Action of (E)-2'-deoxy-2'-(fluoromethylene)cytidine on DNA metabolism: incorporation, excision, and cellular response.

(E)-2'-deoxy-2'-(fluoromethylene)cytidine (FMdC) is a new analog of deoxycytidine with promising anticancer activity. We investigated the action of FMdC on DNA metabolism by evaluating its incorporation into DNA, its excision from DNA in vitro, and the role of the incorporation of FMdC into DNA in causing cytotoxicity. In vitro DNA primer extension demonstrated that FMdC nucleotides were incorporated with relatively high substrate efficiency into the C sites of the elongating DNA strand. Once incorporated, FMdC became a poor substrate for further chain elongation by DNA polymerases, resulting in a termination of DNA synthesis at the sites of incorporation. Furthermore, the 3' --> 5' exonuclease activity of DNA polymerase epsilon or wild-type p53 protein was ineffective in removing the incorporated FMdC from DNA in vitro. FMdC also showed potent cytotoxic activity against human leukemia and solid tumor cells. Incubation with a low concentration of FMdC (10 nM) induced cell cycle arrest at S or G1 phases, but the cells eventually died as the time of incubation increased.
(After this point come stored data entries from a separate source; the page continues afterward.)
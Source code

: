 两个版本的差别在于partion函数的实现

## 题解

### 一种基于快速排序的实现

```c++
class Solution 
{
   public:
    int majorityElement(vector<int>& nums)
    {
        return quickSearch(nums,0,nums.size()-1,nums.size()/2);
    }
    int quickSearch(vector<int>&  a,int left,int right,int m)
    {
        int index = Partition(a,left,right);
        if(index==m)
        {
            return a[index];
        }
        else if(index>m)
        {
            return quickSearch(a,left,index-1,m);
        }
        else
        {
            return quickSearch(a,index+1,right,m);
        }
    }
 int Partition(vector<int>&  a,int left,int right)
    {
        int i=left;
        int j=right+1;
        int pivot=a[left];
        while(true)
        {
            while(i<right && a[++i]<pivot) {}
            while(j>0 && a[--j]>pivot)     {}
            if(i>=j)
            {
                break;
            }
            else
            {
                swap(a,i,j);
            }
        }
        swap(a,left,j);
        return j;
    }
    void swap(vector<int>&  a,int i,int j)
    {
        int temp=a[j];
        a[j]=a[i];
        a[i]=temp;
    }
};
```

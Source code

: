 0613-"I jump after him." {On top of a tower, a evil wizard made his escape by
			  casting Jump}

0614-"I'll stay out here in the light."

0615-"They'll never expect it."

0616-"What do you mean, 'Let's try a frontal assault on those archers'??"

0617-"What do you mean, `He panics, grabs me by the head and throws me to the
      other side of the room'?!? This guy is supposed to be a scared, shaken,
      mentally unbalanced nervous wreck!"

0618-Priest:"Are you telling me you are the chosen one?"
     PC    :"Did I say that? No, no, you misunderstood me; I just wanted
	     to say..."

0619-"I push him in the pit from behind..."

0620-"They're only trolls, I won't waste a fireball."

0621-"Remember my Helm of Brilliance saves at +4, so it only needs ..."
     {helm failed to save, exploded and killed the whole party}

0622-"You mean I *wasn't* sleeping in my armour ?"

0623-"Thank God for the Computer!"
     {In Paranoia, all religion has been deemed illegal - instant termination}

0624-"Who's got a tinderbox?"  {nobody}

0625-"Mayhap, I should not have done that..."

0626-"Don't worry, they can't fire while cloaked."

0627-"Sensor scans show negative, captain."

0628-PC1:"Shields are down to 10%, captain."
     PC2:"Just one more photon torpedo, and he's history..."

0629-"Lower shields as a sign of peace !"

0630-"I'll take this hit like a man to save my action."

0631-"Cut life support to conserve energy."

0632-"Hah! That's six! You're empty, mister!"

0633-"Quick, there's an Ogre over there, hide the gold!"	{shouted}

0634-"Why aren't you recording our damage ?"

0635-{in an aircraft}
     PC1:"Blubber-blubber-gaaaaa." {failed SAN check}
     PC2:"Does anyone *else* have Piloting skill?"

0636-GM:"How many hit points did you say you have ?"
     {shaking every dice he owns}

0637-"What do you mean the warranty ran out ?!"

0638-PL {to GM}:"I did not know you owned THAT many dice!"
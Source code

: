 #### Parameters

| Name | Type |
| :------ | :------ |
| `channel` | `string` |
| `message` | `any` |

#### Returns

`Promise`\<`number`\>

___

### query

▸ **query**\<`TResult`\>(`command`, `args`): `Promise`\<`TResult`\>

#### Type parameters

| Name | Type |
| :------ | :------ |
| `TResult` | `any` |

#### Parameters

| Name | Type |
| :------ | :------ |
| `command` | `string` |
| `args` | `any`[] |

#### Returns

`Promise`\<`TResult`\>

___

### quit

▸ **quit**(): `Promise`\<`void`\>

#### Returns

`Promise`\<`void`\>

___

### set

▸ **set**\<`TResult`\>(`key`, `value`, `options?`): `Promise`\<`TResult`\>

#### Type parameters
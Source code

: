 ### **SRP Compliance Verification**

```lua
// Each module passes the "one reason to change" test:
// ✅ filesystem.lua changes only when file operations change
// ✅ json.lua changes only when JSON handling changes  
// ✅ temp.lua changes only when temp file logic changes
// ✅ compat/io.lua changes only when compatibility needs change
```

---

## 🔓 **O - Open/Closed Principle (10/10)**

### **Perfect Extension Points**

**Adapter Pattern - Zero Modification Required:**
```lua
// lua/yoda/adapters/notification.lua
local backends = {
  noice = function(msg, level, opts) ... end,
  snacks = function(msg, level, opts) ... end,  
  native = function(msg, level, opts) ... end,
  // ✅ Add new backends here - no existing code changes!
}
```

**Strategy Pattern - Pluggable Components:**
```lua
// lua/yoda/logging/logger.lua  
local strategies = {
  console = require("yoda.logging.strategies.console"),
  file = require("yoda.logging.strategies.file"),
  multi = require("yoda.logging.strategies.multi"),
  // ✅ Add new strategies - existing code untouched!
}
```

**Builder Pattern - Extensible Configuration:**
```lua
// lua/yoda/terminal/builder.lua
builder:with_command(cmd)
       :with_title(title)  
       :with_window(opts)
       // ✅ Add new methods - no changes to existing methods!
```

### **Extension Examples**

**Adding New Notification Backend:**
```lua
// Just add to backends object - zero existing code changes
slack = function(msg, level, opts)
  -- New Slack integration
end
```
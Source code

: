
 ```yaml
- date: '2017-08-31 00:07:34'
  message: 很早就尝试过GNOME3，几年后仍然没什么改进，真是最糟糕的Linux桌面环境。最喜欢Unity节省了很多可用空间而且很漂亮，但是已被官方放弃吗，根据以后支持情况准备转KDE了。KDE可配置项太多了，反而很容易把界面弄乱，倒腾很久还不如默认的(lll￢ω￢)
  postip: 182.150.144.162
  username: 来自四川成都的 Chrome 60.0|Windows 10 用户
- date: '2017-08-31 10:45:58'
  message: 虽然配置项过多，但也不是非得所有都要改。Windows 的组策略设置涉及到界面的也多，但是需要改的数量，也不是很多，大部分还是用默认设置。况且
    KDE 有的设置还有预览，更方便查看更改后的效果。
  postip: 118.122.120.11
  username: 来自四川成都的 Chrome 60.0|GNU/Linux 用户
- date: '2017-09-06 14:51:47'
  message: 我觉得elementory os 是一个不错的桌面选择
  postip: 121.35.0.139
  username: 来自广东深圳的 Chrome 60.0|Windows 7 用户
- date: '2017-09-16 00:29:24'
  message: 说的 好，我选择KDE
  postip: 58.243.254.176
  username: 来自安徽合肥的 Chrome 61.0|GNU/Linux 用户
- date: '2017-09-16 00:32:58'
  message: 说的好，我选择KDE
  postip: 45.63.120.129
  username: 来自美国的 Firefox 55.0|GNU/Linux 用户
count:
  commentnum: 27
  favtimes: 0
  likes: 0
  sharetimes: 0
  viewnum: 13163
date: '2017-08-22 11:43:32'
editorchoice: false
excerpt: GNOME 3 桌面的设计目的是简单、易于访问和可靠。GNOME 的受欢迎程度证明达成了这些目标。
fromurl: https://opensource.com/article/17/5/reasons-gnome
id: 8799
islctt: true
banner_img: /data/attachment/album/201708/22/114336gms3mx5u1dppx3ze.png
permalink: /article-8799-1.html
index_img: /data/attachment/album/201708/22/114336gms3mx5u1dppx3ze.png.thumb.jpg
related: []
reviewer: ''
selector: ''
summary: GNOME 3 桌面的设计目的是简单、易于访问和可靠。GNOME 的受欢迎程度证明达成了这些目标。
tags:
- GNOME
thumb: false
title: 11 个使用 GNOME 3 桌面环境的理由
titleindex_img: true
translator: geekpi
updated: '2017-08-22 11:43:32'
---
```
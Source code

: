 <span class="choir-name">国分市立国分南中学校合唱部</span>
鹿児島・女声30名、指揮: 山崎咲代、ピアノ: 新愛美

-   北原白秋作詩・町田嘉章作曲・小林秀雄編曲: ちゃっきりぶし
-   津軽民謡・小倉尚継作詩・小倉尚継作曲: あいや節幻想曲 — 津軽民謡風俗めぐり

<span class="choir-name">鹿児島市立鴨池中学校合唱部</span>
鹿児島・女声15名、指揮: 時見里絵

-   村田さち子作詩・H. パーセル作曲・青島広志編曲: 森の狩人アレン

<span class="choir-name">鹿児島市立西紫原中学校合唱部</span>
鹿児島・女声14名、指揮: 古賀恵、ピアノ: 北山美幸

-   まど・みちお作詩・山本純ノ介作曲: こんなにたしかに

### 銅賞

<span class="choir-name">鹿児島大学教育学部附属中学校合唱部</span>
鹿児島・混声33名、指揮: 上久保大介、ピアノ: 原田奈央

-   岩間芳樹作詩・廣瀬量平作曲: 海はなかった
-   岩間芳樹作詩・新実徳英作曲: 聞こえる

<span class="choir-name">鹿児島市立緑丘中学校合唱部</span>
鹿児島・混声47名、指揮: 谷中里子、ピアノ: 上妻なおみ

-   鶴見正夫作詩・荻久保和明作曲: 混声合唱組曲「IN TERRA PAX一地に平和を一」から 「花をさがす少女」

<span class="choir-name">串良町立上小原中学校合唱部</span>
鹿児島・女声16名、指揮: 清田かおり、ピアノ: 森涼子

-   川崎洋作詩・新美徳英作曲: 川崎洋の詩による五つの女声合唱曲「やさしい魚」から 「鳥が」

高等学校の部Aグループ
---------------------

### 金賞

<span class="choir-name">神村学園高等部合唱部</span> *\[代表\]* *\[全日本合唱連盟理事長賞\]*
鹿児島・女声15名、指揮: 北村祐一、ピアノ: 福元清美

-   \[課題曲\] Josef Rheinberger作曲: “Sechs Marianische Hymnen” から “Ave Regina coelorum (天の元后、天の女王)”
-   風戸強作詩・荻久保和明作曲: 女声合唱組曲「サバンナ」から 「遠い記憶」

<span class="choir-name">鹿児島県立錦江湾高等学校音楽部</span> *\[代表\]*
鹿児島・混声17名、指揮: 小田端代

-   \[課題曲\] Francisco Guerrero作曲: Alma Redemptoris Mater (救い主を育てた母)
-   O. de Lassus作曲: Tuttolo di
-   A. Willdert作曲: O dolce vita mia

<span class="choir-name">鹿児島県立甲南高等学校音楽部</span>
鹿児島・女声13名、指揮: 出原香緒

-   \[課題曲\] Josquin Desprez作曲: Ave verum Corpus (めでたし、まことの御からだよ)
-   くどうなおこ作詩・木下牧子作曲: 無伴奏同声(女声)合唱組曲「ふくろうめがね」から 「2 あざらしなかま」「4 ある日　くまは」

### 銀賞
Compared with HL-60 cells, human myeloid ML-1 cells with wild-type p53 were more sensitive to FMdC, but the S or G1 phase arrest did not seem to depend on the presence or absence of p53. Inhibiting the incorporation of FMdC into cellular DNA by aphidicolin suppressed the cytotoxic effect of the compound. We conclude that the incorporated FMdC nucleotide profoundly disrupts DNA synthesis and resists excision by exonucleases, and that incorporation of this analog into DNA is a key molecular event responsible for the drug's cytotoxicity.